Go through the records and copy each line where the word "ensuring" occurs.

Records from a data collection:
┄┄┄┄┄┄┄┄┄┄┄┄┄┄┄┄┄┄┄┄

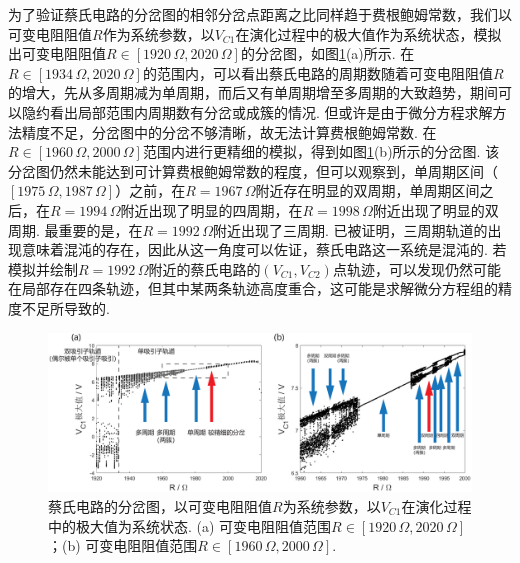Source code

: \documentclass[a4paper, 10pt]{article}
\begin{document}
\begin{multicols*}{2}
为了验证蔡氏电路的分岔图的相邻分岔点距离之比同样趋于费根鲍姆常数，我们以可变电阻阻值$R$作为系统参数，以$V_{C1}$在演化过程中的极大值作为系统状态，模拟出可变电阻阻值$R\in[1920\,\Omega,2020\,\Omega]$的分岔图，如图\ref{Bifurcation}(a)所示. 在$R\in[1934\,\Omega,2020\,\Omega]$的范围内，可以看出蔡氏电路的周期数随着可变电阻阻值$R$的增大，先从多周期减为单周期，而后又有单周期增至多周期的大致趋势，期间可以隐约看出局部范围内周期数有分岔或成簇的情况. 但或许是由于微分方程求解方法精度不足，分岔图中的分岔不够清晰，故无法计算费根鲍姆常数. 在$R\in[1960\,\Omega,2000\,\Omega]$范围内进行更精细的模拟，得到如图\ref{Bifurcation}(b)所示的分岔图. 该分岔图仍然未能达到可计算费根鲍姆常数的程度，但可以观察到，单周期区间（$[1975\,\Omega,1987\,\Omega]$）之前，在$R=1967\,\Omega$附近存在明显的双周期，单周期区间之后，在$R=1994\,\Omega$附近出现了明显的四周期，在$R=1998\,\Omega$附近出现了明显的双周期. 最重要的是，在$R=1992\,\Omega$附近出现了三周期. 已被证明\cite{tien1975period}，三周期轨道的出现意味着混沌的存在，因此从这一角度可以佐证，蔡氏电路这一系统是混沌的. 若模拟并绘制$R=1992\,\Omega$附近的蔡氏电路的$(V_{C1},V_{C2})$点轨迹，可以发现仍然可能在局部存在四条轨迹，但其中某两条轨迹高度重合，这可能是求解微分方程组的精度不足所导致的.

\begin{figure}[H]
    \centering
    \includegraphics[width=\columnwidth]{Bifurcation.eps}
    \caption{蔡氏电路的分岔图，以可变电阻阻值$R$为系统参数，以$V_{C1}$在演化过程中的极大值为系统状态. (a) 可变电阻阻值范围$R\in[1920\,\Omega,2020\,\Omega]$；(b) 可变电阻阻值范围$R\in[1960\,\Omega,2000\,\Omega]$.}
    \label{Bifurcation}
\end{figure}


\end{multicols*}
\end{document}

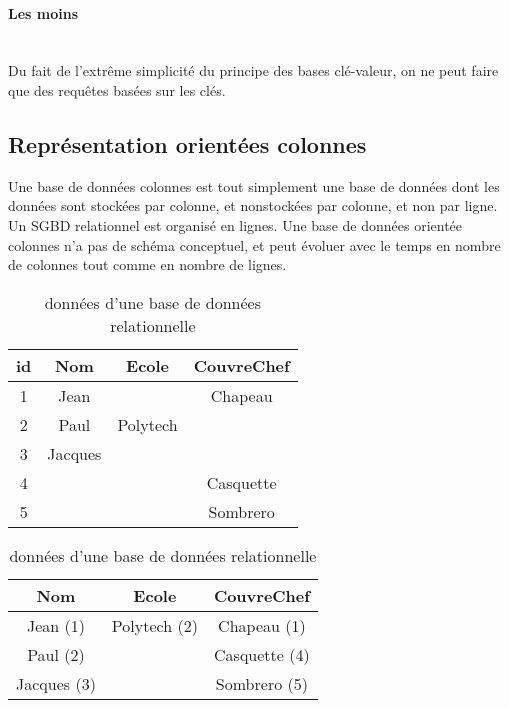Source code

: \documentclass[a4paper,11pt]{article}
\begin{document}
		\paragraph{Les moins}~\\

		Du fait de l’extrême simplicité du principe des bases clé-valeur, on ne peut faire que des requêtes basées sur les clés.
		
		\subsection{Représentation orientées colonnes}
		Une base de données colonnes est tout simplement une base de données dont les données sont stockées par colonne, et nonstockées par colonne, et non par ligne. Un SGBD relationnel est organisé en lignes. Une base de données orientée colonnes n’a pas de schéma conceptuel, et peut évoluer avec le temps en nombre de colonnes tout comme en nombre de lignes.\\
		\begin{table}[h]
			\begin{center}
				\begin{tabular}{|c|c|c|c|}
				\hline 
				\textbf{id} & \textbf{Nom} & \textbf{Ecole} & \textbf{CouvreChef} \\ 
				\hline 
				\hline
				1 & Jean & & Chapeau \\ 
				\hline 
				2 & Paul & Polytech & \\ 
				\hline 
				3 & Jacques & &  \\ 
				\hline 
				4 & & & Casquette \\ 
				\hline 
				5 & & & Sombrero \\ 
				\hline	
				\end{tabular}
			\end{center}
			\caption{données d’une base de données relationnelle}
		\end{table}
	
		\begin{table}[h]
			\begin{center}
				\begin{tabular}{|c|c|c|}
				\hline 
				\textbf{Nom} & \textbf{Ecole} & \textbf{CouvreChef} \\ 
				\hline 
				\hline
				Jean (1) & Polytech (2) & Chapeau (1) \\ 
				\hline 
				Paul (2) &  & Casquette (4)\\ 
				\hline 
				Jacques (3) &  & Sombrero (5) \\ 
				\hline 	
				\end{tabular}
			\end{center}
			\caption{données d’une base de données relationnelle}
		\end{table}
	~
\end{document}
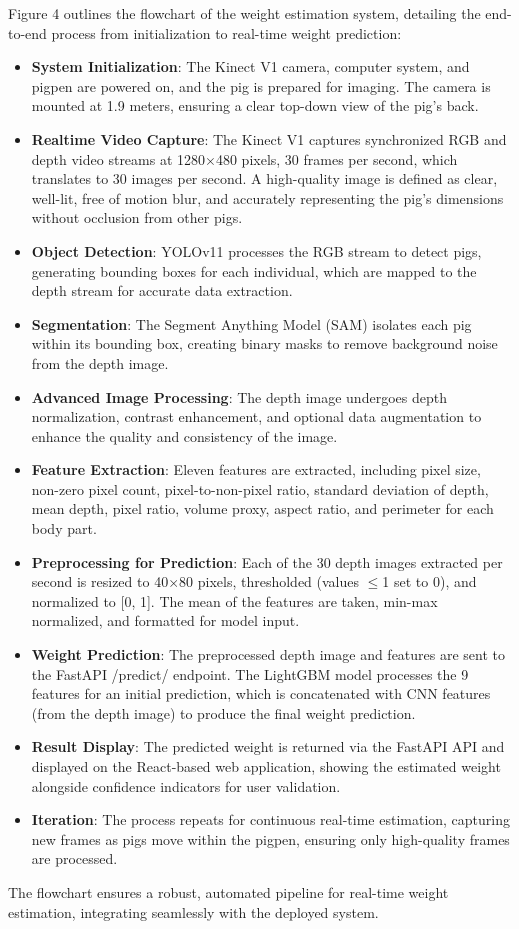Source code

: {Figure 4 outlines the flowchart of the weight estimation system, detailing the end-to-end process from initialization to real-time weight prediction:
\begin{itemize}
	\item \textbf{System Initialization}: The Kinect V1 camera, computer system, and pigpen are powered on, and the pig is prepared for imaging. The camera is mounted at 1.9 meters, ensuring a clear top-down view of the pig’s back.
	\item \textbf{Realtime Video Capture}: The Kinect V1 captures synchronized RGB and depth video streams at 1280$\times$480 pixels, 30 frames per second, which translates to 30 images per second. A high-quality image is defined as clear, well-lit, free of motion blur, and accurately representing the pig’s dimensions without occlusion from other pigs.
	\item \textbf{Object Detection}: YOLOv11 processes the RGB stream to detect pigs, generating bounding boxes for each individual, which are mapped to the depth stream for accurate data extraction.
	\item \textbf{Segmentation}: The Segment Anything Model (SAM) isolates each pig within its bounding box, creating binary masks to remove background noise from the depth image.
	\item \textbf{Advanced Image Processing}: The depth image undergoes depth normalization, contrast enhancement, and optional data augmentation to enhance the quality and consistency of the image.
	\item \textbf{Feature Extraction}: Eleven features are extracted, including pixel size, non-zero pixel count, pixel-to-non-pixel ratio, standard deviation of depth, mean depth, pixel ratio, volume proxy, aspect ratio, and perimeter for each body part.
	\item \textbf{Preprocessing for Prediction}: Each of the 30 depth images extracted per second is resized to 40$\times$80 pixels, thresholded (values $\leq$1 set to 0), and normalized to [0, 1]. The mean of the features are taken, min-max normalized, and formatted for model input.
	\item \textbf{Weight Prediction}: The preprocessed depth image and features are sent to the FastAPI /predict/ endpoint. The LightGBM model processes the 9 features for an initial prediction, which is concatenated with CNN features (from the depth image) to produce the final weight prediction.
	\item \textbf{Result Display}: The predicted weight is returned via the FastAPI API and displayed on the React-based web application, showing the estimated weight alongside confidence indicators for user validation.
	\item \textbf{Iteration}: The process repeats for continuous real-time estimation, capturing new frames as pigs move within the pigpen, ensuring only high-quality frames are processed.
\end{itemize}
The flowchart ensures a robust, automated pipeline for real-time weight estimation, integrating seamlessly with the deployed system.

}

┄┄┄┄┄┄┄┄┄┄┄┄┄┄┄┄┄┄┄┄

» Answer section
	\item \textbf{System Initialization}: The Kinect V1 camera, computer system, and pigpen are powered on, and the pig is prepared for imaging. The camera is mounted at 1.9 meters, ensuring a clear top-down view of the pig’s back.
	\item \textbf{Iteration}: The process repeats for continuous real-time estimation, capturing new frames as pigs move within the pigpen, ensuring only high-quality frames are processed.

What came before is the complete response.